Bis auf den einen oder anderen rudimentären Industrial-Schnipsel bleiben die restlichen Tracks komplett der trippigen Atmosphäre treu. Einzelne Songs dabei heraus zu greifen, widerspräche dem mantrischen Charakter der CD.
Als Anspieltipp seien hier dennoch "Introducing" mit seiner smarten Gitarre und das bunt flackernde Augenzwinkern "Blooming" empfohlen. Am Ende ist es eine dieser ganz besonderen Schallplatten geworden, die mit ihrem Klangfarbenfrohsinn in jeder Jahreszeit perfekt funktioniert, sei es in einer Schneewüste oder auf der Sommerwiese.
3 Kommentare
Schön, dass ihr die Gods am Ende doch noch auf dem Schirm hattet! Und unter des Anwalts Feder ist, neben der erfreulichen Bewertung, auch eine schön zu lesende Review entstanden, wie gewohnt. Insgesamt ein ungewohnt stilsicherer Start ins neue laut-Jahr
dies ist mein erstes young gods album. mir kommt alles nach dem ersten hören recht zahm vor und ich hatte ein wenig mehr rock erwarten - wenn auch nicht ministry artigen industrial.

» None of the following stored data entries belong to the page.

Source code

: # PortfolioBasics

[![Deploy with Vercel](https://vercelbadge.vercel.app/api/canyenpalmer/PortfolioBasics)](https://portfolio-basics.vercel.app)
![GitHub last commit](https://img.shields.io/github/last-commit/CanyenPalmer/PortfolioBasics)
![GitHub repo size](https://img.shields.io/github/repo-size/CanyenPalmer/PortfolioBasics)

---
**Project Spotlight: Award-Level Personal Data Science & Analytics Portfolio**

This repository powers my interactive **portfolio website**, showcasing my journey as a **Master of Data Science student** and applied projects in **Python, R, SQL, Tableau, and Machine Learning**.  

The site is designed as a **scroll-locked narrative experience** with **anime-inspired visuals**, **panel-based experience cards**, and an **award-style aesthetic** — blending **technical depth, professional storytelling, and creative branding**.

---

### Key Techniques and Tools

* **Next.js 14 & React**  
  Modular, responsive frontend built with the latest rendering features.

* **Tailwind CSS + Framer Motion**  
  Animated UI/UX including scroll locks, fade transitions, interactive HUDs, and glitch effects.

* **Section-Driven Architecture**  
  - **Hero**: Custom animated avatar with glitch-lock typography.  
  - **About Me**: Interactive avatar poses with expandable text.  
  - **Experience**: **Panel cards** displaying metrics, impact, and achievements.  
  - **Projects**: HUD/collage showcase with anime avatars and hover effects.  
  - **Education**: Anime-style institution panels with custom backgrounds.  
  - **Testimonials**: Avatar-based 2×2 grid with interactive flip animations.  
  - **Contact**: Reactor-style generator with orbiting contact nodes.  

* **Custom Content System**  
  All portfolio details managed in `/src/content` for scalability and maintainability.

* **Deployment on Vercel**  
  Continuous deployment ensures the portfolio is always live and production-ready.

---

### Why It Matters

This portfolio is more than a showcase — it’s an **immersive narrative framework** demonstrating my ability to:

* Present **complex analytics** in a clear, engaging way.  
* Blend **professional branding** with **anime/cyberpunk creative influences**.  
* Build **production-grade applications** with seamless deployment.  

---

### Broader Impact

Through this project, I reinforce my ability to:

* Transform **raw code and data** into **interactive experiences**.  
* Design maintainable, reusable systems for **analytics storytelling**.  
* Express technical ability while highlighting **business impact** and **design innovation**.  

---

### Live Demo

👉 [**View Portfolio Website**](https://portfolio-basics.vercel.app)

mich hat auch ein wenig gewundert, dass "second nature" drei punkte bekommen hat, da mir von freunden gerade second nature empfohlen wurde als das young gods album. ist natürlich ein anderer rezensent gewesen, aber ist der sound vergleichbar mit "everybody knows"?
Da der aktuellen Output durchaus im Lichte einer gediegenen Altersmilde gesehen werden kann, würde ich dem aufgeschlossenen Young-Gods-Novizen unbedingt die älteren Werke "Only Heaven" und "TV Sky" ans Herz legen, dann stimmt's auch mit den Industrial-Ambitionen.